TASK PROMPT - Each line below that contains the word "assets" is to be counted; give only the final number.

START RECORDS FOR THE EXERCISE

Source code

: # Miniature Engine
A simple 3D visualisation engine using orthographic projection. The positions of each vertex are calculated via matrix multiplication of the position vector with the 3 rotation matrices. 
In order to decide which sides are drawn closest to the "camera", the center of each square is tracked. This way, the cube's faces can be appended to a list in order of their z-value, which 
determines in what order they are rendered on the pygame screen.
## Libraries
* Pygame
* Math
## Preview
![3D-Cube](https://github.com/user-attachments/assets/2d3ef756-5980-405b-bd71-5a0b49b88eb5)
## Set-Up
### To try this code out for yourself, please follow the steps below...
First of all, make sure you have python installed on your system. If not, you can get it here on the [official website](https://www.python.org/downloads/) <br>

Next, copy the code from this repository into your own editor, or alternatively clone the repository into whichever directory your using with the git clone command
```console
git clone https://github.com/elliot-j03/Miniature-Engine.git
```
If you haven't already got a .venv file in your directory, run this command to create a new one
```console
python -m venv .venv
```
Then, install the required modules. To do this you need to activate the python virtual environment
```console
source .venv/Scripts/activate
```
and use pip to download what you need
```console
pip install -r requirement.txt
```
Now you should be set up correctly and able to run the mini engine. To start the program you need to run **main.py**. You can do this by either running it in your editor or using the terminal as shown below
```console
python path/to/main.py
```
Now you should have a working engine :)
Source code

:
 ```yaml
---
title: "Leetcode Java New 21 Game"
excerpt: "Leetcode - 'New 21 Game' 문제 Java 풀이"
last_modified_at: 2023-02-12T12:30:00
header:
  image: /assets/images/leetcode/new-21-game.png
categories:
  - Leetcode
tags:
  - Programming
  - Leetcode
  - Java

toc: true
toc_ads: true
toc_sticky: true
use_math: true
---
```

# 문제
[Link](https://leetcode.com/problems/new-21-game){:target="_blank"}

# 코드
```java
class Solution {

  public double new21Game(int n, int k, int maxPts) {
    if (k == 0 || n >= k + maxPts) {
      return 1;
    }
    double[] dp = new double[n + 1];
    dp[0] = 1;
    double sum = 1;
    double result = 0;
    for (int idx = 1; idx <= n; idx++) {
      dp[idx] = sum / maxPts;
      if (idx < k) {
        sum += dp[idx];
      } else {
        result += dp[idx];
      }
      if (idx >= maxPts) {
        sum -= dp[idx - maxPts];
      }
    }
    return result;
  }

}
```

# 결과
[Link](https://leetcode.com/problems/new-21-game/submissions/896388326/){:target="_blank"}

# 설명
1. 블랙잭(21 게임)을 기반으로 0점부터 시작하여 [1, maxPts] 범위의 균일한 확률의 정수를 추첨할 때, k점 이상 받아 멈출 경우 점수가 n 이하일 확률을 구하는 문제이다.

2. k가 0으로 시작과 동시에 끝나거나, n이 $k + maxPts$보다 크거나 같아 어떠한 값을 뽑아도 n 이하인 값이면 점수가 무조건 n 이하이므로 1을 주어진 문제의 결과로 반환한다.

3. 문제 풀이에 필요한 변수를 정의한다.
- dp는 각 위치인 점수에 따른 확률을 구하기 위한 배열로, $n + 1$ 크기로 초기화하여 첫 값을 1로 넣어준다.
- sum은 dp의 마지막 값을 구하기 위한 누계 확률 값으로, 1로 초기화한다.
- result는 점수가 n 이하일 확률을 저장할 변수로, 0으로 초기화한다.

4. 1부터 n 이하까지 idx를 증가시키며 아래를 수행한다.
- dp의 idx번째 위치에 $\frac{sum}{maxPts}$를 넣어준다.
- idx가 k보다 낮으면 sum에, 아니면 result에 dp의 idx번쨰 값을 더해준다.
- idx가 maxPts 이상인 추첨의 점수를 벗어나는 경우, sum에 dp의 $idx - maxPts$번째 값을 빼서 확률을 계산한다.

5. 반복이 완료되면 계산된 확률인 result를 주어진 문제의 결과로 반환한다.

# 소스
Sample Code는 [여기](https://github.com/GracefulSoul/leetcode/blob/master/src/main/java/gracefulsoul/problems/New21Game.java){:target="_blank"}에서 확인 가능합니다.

END RECORDS FOR THE EXERCISE

SOLUTION TO THIS PROBLEM - 2